Si dice sempre che bisogna passare dal dire al fare. Ma a volte bisogna passare dal fare al dire, cioè partire da un’esperienza concreta, quale può essere quella degli orti sinergici, creare un libro che richiede delle professionalità editoriali di un certo tipo. A quel punto quell’unione diventa una sintesi che diventa il libro che poi a sua volta aiuta a promuovere il fare. Quindi c’è una specie di moto circolare culturale benefico. A me piace tantissimo l’idea che i libri siano dei semi culturali che poi hanno un effetto concreto sulla nostra vita, non sono solo parole.
Fare informazione oggi, cosa significa?
La nuova tendenza che avete notato in questo ultimo periodo? Dove si sta spostando maggiormente l’interesse?
Il tema di oggi è il tema dell’affrontare la crisi economica alimentare e geopolitica in corso. Noi vediamo una forte interesse verso l’autoproduzione, verso il risparmio energetico. In realtà quello che sta succedendo è che gli argomenti di cui parliamo da ormai 45 anni sono diventati da una scelta a un obbligo. Siamo partiti da un qualche cosa che noi proponevamo come scelta per una questione di sostenibilità ambientale. Alla sostenibilità ambientale si è unita l’urgenza di tipo economico. Ora siamo in qualche modo obbligati ad affrontare certi argomenti.
La buona notizia è che le alternative ci sono, sono tantissime. L’ecologia a 360° rappresenta una concreta alternativa a questo sistema. Sia dal punto di vista di alimentazione, di produzione di cibo, di produzione di energia, ma anche a livello interiore, di equilibrio spirituale. Terra Nuova ha cercato di mettere insieme i temi dell’ecologia a tutto tondo. Rappresentano delle risposte concrete.
E questo deve essere unito ha un approccio diverso alla conoscenza che secondo noi passa dall’utilizzo critico di internet, quindi non un tornare indietro, ma di unire un utilizzo critico di internet a un utilizzo della carta che quest’ultima rappresenta un’opportunità di scollegamento benefico in questo contesto.
Quindi il messaggio di oggi è quello proprio di appoggiarci ad una realtà come la vostra per ritrovare la strada, per capire oggi qual è il percorso per affrontare anche tutto quello che sta succedendo, con consapevolezza, e un maggiore ritorno alla cultura come nutrimento e alla natura, quindi ciò che può poi aiutarci a ritrovare la via.

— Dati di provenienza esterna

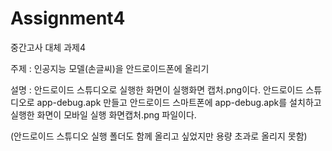 # Assignment4
중간고사 대체 과제4

주제 : 인공지능 모델(손글씨)을 안드로이드폰에 올리기

설명 : 안드로이드 스튜디오로 실행한 화면이 실행화면 캡처.png이다. 안드로이드 스튜디오로 app-debug.apk 만들고
안드로이드 스마트폰에 app-debug.apk를 설치하고 실행한 화면이 모바일 실행 화면캡처.png 파일이다.

(안드로이드 스튜디오 실행 폴더도 함께 올리고 싶었지만 용량 초과로 올리지 못함)
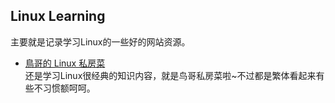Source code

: ## Linux Learning<br>
主要就是记录学习Linux的一些好的网站资源。<br>

* [鳥哥的 Linux 私房菜](http://linux.vbird.org/linux_basic/)<br>
 还是学习Linux很经典的知识内容，就是鸟哥私房菜啦~不过都是繁体看起来有些不习惯额呵呵。<br>
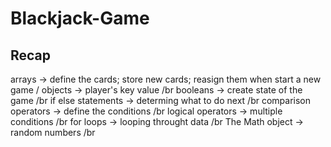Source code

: # Blackjack-Game

## Recap
arrays -> define the cards; store new cards; reasign them when start a new game /
objects -> player's key value /br
booleans -> create state of the game /br
if else statements -> determing what to do next /br
  comparison operators -> define the conditions /br
  logical operators -> multiple conditions /br
for loops -> looping throught data /br
The Math object -> random numbers /br
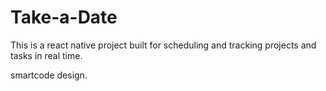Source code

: # Take-a-Date
This is a react native project built for scheduling and tracking projects and tasks in real time.

smartcode design.
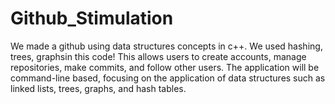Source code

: # Github_Stimulation
We made a github using data structures concepts in c++. We used hashing, trees, graphsin this code!
This allows users to create accounts, manage repositories, make commits, and follow other users. The application will be command-line based, focusing on the application of data structures such as linked lists, trees, graphs, and hash tables.
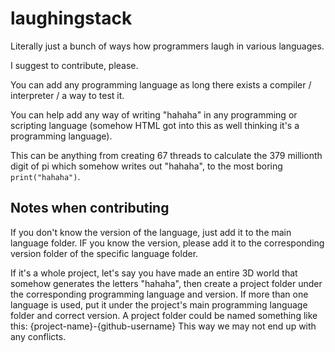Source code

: # laughingstack
Literally just a bunch of ways how programmers laugh in various languages.

I suggest to contribute, please.

You can add any programming language as long there exists a compiler / interpreter / a way to test it.

You can help add any way of writing "hahaha" in any programming or scripting language (somehow HTML got into this as well thinking it's a programming language).

This can be anything from creating 67 threads to calculate the 379 millionth digit of pi which somehow writes out "hahaha", to the most boring `print("hahaha")`.

## Notes when contributing
If you don't know the version of the language, just add it to the main language folder. IF you know the version, please add it to the corresponding version folder of the specific language folder.

If it's a whole project, let's say you have made an entire 3D world that somehow generates the letters "hahaha", then create a project folder under the corresponding programming language and version. If more than one language is used, put it under the project's main programming language folder and correct version.
A project folder could be named something like this:
{project-name}-{github-username}
This way we may not end up with any conflicts.
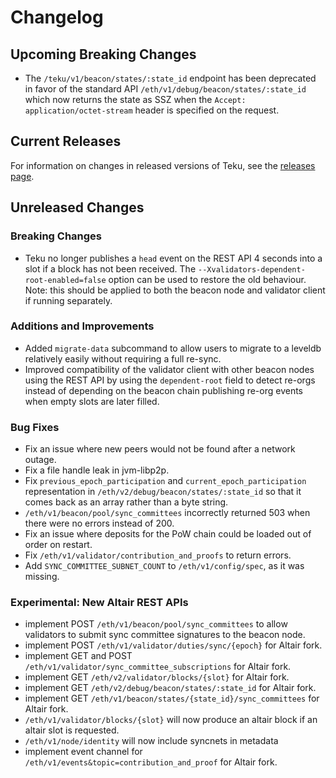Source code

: # Changelog

## Upcoming Breaking Changes
- The `/teku/v1/beacon/states/:state_id` endpoint has been deprecated in favor of the standard API `/eth/v1/debug/beacon/states/:state_id` which now returns the state as SSZ when the `Accept: application/octet-stream` header is specified on the request.

## Current Releases
For information on changes in released versions of Teku, see the [releases page](https://github.com/ConsenSys/teku/releases).

## Unreleased Changes

### Breaking Changes
- Teku no longer publishes a `head` event on the REST API 4 seconds into a slot if a block has not been received. 
  The `--Xvalidators-dependent-root-enabled=false` option can be used to restore the old behaviour.
  Note: this should be applied to both the beacon node and validator client if running separately.

### Additions and Improvements
- Added `migrate-data` subcommand to allow users to migrate to a leveldb relatively easily without requiring a full re-sync.
- Improved compatibility of the validator client with other beacon nodes using the REST API by using 
  the `dependent-root` field to detect re-orgs instead of depending on the beacon chain publishing re-org events when empty slots are later filled.

### Bug Fixes
- Fix an issue where new peers would not be found after a network outage.
- Fix a file handle leak in jvm-libp2p.
- Fix `previous_epoch_participation` and `current_epoch_participation` representation in 
  `/eth/v2/debug/beacon/states/:state_id` so that it comes back as an array rather than a byte string.
- `/eth/v1/beacon/pool/sync_committees` incorrectly returned 503 when there were no errors instead of 200.
- Fix an issue where deposits for the PoW chain could be loaded out of order on restart.
- Fix `/eth/v1/validator/contribution_and_proofs` to return errors.
- Add `SYNC_COMMITTEE_SUBNET_COUNT` to `/eth/v1/config/spec`, as it was missing.

### Experimental: New Altair REST APIs
- implement POST `/eth/v1/beacon/pool/sync_committees` to allow validators to submit sync committee signatures to the beacon node.
- implement POST `/eth/v1/validator/duties/sync/{epoch}` for Altair fork.
- implement GET and POST `/eth/v1/validator/sync_committee_subscriptions` for Altair fork.
- implement GET `/eth/v2/validator/blocks/{slot}` for Altair fork.
- implement GET `/eth/v2/debug/beacon/states/:state_id` for Altair fork.
- implement GET `/eth/v1/beacon/states/{state_id}/sync_committees` for Altair fork.
- `/eth/v1/validator/blocks/{slot}` will now produce an altair block if an altair slot is requested.
- `/eth/v1/node/identity` will now include syncnets in metadata
- implement event channel for `/eth/v1/events&topic=contribution_and_proof` for Altair fork.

Esattamente! Anche perché la società funzione anche per onde di moda. Se non vogliamo che l’ecologia diventi una moda spazzata a sua volta via da altre mode, dobbiamo farle mettere radici. Si mette radici entrando nella complessità delle questioni.
Anche, per esempio, la scelta vegetariana, che vuoi tanto promuovete, non deve essere una moda. Deve essere una consapevolezza profonda dei motivi per cui sono dietro a questa scelta. Motivi legati all’etica, legati alla salute. Questo lo si fa con quella cultura, con l’approfondimento. Questo mi sembra essenziale.